Look through the material below. Copy every line with the string "from" in it.

--------

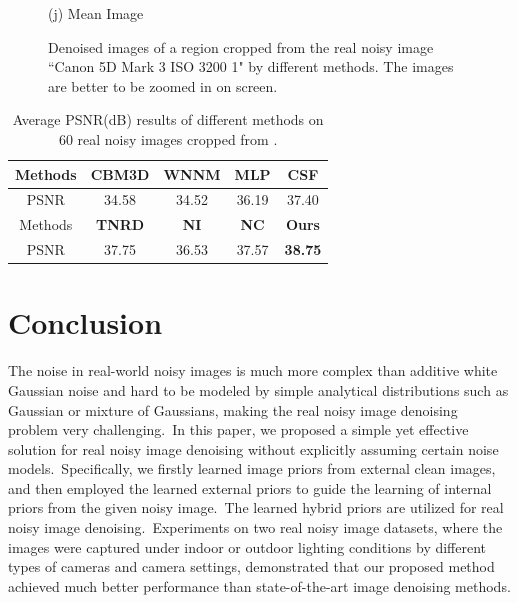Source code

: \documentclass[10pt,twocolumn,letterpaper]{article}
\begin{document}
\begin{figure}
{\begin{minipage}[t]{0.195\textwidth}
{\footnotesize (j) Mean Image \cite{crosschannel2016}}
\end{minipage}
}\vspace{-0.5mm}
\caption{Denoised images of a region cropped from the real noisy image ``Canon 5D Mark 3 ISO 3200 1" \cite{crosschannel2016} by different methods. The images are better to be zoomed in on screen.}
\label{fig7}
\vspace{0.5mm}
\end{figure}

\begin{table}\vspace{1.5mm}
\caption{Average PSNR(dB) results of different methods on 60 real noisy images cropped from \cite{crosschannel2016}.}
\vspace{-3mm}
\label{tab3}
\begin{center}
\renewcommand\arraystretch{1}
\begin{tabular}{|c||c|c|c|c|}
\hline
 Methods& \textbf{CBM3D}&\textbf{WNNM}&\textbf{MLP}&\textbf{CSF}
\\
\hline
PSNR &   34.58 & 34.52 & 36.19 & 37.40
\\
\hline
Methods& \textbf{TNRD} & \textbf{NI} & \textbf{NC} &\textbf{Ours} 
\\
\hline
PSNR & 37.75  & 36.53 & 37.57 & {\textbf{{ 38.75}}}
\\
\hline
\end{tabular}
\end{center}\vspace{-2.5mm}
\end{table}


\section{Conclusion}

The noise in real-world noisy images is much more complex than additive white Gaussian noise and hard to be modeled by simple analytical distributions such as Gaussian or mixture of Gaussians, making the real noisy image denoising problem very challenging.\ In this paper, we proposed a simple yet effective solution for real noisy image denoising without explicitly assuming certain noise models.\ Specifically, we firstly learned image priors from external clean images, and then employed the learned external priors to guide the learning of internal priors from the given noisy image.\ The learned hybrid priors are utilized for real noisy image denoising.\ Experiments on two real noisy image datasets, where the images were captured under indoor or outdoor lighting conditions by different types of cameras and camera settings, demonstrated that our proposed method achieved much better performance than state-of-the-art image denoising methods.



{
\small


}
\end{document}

--------

Output of the task —
\caption{Denoised images of a region cropped from the real noisy image ``Canon 5D Mark 3 ISO 3200 1" \cite{crosschannel2016} by different methods. The images are better to be zoomed in on screen.}
\caption{Average PSNR(dB) results of different methods on 60 real noisy images cropped from \cite{crosschannel2016}.}
The noise in real-world noisy images is much more complex than additive white Gaussian noise and hard to be modeled by simple analytical distributions such as Gaussian or mixture of Gaussians, making the real noisy image denoising problem very challenging.\ In this paper, we proposed a simple yet effective solution for real noisy image denoising without explicitly assuming certain noise models.\ Specifically, we firstly learned image priors from external clean images, and then employed the learned external priors to guide the learning of internal priors from the given noisy image.\ The learned hybrid priors are utilized for real noisy image denoising.\ Experiments on two real noisy image datasets, where the images were captured under indoor or outdoor lighting conditions by different types of cameras and camera settings, demonstrated that our proposed method achieved much better performance than state-of-the-art image denoising methods.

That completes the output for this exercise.